THE PROBLEM ▸ Omit every image, and transcribe the remaining entries exactly as given.

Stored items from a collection
++++++++++

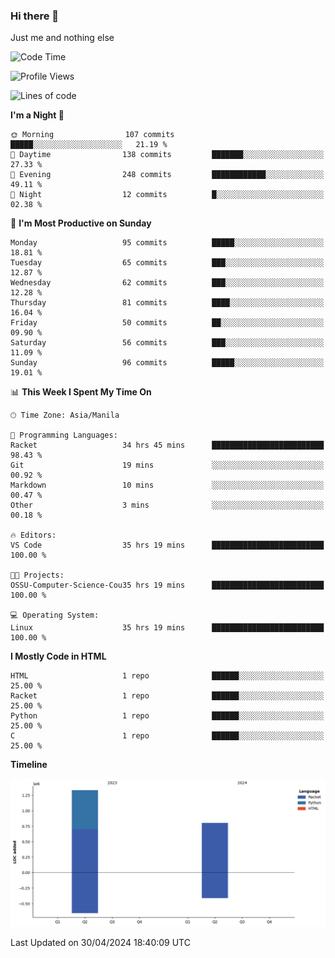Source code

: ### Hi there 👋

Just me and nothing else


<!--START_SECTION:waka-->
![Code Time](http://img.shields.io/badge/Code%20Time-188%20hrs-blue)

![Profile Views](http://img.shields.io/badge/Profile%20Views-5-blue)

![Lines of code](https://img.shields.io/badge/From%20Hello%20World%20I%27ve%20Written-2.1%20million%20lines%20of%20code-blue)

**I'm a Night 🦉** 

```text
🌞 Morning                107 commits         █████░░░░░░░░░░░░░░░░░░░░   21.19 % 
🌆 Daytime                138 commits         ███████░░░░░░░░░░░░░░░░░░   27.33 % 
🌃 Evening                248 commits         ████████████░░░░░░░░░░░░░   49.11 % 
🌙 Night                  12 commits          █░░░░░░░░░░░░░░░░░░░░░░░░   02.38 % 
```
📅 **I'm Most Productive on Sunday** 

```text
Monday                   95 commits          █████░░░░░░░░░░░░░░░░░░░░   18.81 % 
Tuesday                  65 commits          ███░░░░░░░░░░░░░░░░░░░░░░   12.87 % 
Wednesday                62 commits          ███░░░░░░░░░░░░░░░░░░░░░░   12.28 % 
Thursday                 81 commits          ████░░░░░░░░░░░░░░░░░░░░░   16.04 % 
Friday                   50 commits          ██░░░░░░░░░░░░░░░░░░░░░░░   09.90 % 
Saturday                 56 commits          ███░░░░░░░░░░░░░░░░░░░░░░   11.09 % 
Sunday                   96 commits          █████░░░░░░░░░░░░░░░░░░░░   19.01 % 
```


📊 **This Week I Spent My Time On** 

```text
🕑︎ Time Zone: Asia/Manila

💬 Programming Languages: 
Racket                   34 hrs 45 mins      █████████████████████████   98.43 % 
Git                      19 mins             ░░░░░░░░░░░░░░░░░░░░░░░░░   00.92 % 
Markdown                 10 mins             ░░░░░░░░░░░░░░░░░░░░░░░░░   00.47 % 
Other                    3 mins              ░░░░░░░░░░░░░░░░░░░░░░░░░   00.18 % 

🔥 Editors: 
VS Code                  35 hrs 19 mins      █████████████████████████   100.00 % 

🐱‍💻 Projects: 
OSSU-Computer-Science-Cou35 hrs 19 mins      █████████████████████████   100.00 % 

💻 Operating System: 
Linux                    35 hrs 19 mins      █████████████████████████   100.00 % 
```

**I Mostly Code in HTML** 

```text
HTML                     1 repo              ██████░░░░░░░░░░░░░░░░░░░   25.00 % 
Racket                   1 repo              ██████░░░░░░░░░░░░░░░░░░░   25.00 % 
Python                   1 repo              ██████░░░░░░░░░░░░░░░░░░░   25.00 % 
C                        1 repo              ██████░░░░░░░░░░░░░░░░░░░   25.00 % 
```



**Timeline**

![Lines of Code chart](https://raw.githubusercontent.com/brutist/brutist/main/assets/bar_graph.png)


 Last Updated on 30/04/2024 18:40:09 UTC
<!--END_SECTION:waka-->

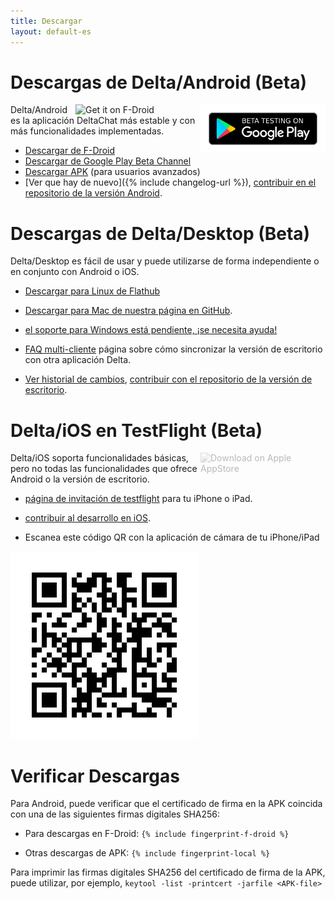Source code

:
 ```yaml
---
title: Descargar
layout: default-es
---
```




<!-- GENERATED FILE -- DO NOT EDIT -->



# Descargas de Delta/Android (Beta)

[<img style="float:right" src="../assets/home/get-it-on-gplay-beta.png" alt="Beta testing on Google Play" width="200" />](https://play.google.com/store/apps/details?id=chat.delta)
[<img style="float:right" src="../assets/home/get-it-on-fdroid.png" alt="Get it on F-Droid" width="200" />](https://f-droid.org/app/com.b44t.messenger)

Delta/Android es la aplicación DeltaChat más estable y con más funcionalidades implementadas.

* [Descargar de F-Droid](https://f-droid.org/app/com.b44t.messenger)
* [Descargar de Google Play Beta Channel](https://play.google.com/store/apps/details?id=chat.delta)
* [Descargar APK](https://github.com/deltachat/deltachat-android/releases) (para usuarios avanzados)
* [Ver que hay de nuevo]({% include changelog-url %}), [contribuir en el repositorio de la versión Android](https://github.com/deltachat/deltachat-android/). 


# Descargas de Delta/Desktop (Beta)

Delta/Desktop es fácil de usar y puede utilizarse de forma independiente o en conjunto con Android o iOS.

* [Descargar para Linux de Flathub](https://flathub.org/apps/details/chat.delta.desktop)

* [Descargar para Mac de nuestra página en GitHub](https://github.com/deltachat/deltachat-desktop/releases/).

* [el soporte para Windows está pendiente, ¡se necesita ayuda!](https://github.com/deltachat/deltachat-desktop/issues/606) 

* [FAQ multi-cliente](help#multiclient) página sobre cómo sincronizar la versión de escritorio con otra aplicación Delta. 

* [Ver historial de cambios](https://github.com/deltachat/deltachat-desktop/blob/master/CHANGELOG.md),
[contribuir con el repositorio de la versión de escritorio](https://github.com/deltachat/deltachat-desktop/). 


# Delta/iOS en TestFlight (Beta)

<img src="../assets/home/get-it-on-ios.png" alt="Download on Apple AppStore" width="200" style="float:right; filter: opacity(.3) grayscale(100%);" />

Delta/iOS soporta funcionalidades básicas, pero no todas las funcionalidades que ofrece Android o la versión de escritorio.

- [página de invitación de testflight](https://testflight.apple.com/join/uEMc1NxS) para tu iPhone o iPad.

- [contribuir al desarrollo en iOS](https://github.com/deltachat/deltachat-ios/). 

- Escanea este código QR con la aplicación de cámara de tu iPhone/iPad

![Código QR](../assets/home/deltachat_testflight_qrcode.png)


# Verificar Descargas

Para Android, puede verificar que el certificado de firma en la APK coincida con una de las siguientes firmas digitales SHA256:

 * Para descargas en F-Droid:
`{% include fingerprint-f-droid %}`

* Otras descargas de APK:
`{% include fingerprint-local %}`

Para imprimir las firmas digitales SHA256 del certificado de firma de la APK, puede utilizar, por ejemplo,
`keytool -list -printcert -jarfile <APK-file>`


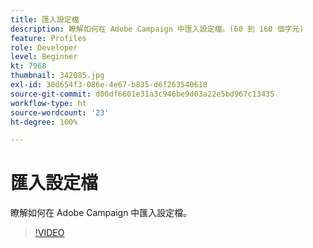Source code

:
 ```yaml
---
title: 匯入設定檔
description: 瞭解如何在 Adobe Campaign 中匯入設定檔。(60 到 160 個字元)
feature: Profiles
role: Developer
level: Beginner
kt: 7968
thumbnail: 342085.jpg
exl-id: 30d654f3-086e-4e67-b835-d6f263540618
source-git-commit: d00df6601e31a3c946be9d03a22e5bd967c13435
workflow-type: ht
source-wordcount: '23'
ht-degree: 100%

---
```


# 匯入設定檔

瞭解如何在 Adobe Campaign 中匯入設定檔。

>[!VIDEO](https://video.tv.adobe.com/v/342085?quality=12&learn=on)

++++++++++

RESPONSE FOR THIS EXERCISE ▸
Source code

: ### Hi there 👋

Just me and nothing else


<!--START_SECTION:waka-->
![Code Time](http://img.shields.io/badge/Code%20Time-188%20hrs-blue)

![Profile Views](http://img.shields.io/badge/Profile%20Views-5-blue)

![Lines of code](https://img.shields.io/badge/From%20Hello%20World%20I%27ve%20Written-2.1%20million%20lines%20of%20code-blue)

**I'm a Night 🦉** 

```text
🌞 Morning                107 commits         █████░░░░░░░░░░░░░░░░░░░░   21.19 % 
🌆 Daytime                138 commits         ███████░░░░░░░░░░░░░░░░░░   27.33 % 
🌃 Evening                248 commits         ████████████░░░░░░░░░░░░░   49.11 % 
🌙 Night                  12 commits          █░░░░░░░░░░░░░░░░░░░░░░░░   02.38 % 
```
📅 **I'm Most Productive on Sunday** 

```text
Monday                   95 commits          █████░░░░░░░░░░░░░░░░░░░░   18.81 % 
Tuesday                  65 commits          ███░░░░░░░░░░░░░░░░░░░░░░   12.87 % 
Wednesday                62 commits          ███░░░░░░░░░░░░░░░░░░░░░░   12.28 % 
Thursday                 81 commits          ████░░░░░░░░░░░░░░░░░░░░░   16.04 % 
Friday                   50 commits          ██░░░░░░░░░░░░░░░░░░░░░░░   09.90 % 
Saturday                 56 commits          ███░░░░░░░░░░░░░░░░░░░░░░   11.09 % 
Sunday                   96 commits          █████░░░░░░░░░░░░░░░░░░░░   19.01 % 
```


📊 **This Week I Spent My Time On** 

```text
🕑︎ Time Zone: Asia/Manila

💬 Programming Languages: 
Racket                   34 hrs 45 mins      █████████████████████████   98.43 % 
Git                      19 mins             ░░░░░░░░░░░░░░░░░░░░░░░░░   00.92 % 
Markdown                 10 mins             ░░░░░░░░░░░░░░░░░░░░░░░░░   00.47 % 
Other                    3 mins              ░░░░░░░░░░░░░░░░░░░░░░░░░   00.18 % 

🔥 Editors: 
VS Code                  35 hrs 19 mins      █████████████████████████   100.00 % 

🐱‍💻 Projects: 
OSSU-Computer-Science-Cou35 hrs 19 mins      █████████████████████████   100.00 % 

💻 Operating System: 
Linux                    35 hrs 19 mins      █████████████████████████   100.00 % 
```

**I Mostly Code in HTML** 

```text
HTML                     1 repo              ██████░░░░░░░░░░░░░░░░░░░   25.00 % 
Racket                   1 repo              ██████░░░░░░░░░░░░░░░░░░░   25.00 % 
Python                   1 repo              ██████░░░░░░░░░░░░░░░░░░░   25.00 % 
C                        1 repo              ██████░░░░░░░░░░░░░░░░░░░   25.00 % 
```



**Timeline**

![Lines of Code chart](https://raw.githubusercontent.com/brutist/brutist/main/assets/bar_graph.png)


 Last Updated on 30/04/2024 18:40:09 UTC
<!--END_SECTION:waka-->

Source code

:
 ```yaml
---
title: Descargar
layout: default-es
---
```




<!-- GENERATED FILE -- DO NOT EDIT -->



# Descargas de Delta/Android (Beta)

[<img style="float:right" src="../assets/home/get-it-on-gplay-beta.png" alt="Beta testing on Google Play" width="200" />](https://play.google.com/store/apps/details?id=chat.delta)
[<img style="float:right" src="../assets/home/get-it-on-fdroid.png" alt="Get it on F-Droid" width="200" />](https://f-droid.org/app/com.b44t.messenger)

Delta/Android es la aplicación DeltaChat más estable y con más funcionalidades implementadas.

* [Descargar de F-Droid](https://f-droid.org/app/com.b44t.messenger)
* [Descargar de Google Play Beta Channel](https://play.google.com/store/apps/details?id=chat.delta)
* [Descargar APK](https://github.com/deltachat/deltachat-android/releases) (para usuarios avanzados)
* [Ver que hay de nuevo]({% include changelog-url %}), [contribuir en el repositorio de la versión Android](https://github.com/deltachat/deltachat-android/). 


# Descargas de Delta/Desktop (Beta)

Delta/Desktop es fácil de usar y puede utilizarse de forma independiente o en conjunto con Android o iOS.

* [Descargar para Linux de Flathub](https://flathub.org/apps/details/chat.delta.desktop)

* [Descargar para Mac de nuestra página en GitHub](https://github.com/deltachat/deltachat-desktop/releases/).

* [el soporte para Windows está pendiente, ¡se necesita ayuda!](https://github.com/deltachat/deltachat-desktop/issues/606) 

* [FAQ multi-cliente](help#multiclient) página sobre cómo sincronizar la versión de escritorio con otra aplicación Delta. 

* [Ver historial de cambios](https://github.com/deltachat/deltachat-desktop/blob/master/CHANGELOG.md),
[contribuir con el repositorio de la versión de escritorio](https://github.com/deltachat/deltachat-desktop/). 


# Delta/iOS en TestFlight (Beta)

<img src="../assets/home/get-it-on-ios.png" alt="Download on Apple AppStore" width="200" style="float:right; filter: opacity(.3) grayscale(100%);" />

Delta/iOS soporta funcionalidades básicas, pero no todas las funcionalidades que ofrece Android o la versión de escritorio.

- [página de invitación de testflight](https://testflight.apple.com/join/uEMc1NxS) para tu iPhone o iPad.

- [contribuir al desarrollo en iOS](https://github.com/deltachat/deltachat-ios/). 

- Escanea este código QR con la aplicación de cámara de tu iPhone/iPad

![Código QR](../assets/home/deltachat_testflight_qrcode.png)


# Verificar Descargas

Para Android, puede verificar que el certificado de firma en la APK coincida con una de las siguientes firmas digitales SHA256:

 * Para descargas en F-Droid:
`{% include fingerprint-f-droid %}`

* Otras descargas de APK:
`{% include fingerprint-local %}`

Para imprimir las firmas digitales SHA256 del certificado de firma de la APK, puede utilizar, por ejemplo,
`keytool -list -printcert -jarfile <APK-file>`


Source code

:
 ```yaml
---
title: 匯入設定檔
description: 瞭解如何在 Adobe Campaign 中匯入設定檔。(60 到 160 個字元)
feature: Profiles
role: Developer
level: Beginner
kt: 7968
thumbnail: 342085.jpg
exl-id: 30d654f3-086e-4e67-b835-d6f263540618
source-git-commit: d00df6601e31a3c946be9d03a22e5bd967c13435
workflow-type: ht
source-wordcount: '23'
ht-degree: 100%

---
```


# 匯入設定檔

瞭解如何在 Adobe Campaign 中匯入設定檔。

>[!VIDEO](https://video.tv.adobe.com/v/342085?quality=12&learn=on)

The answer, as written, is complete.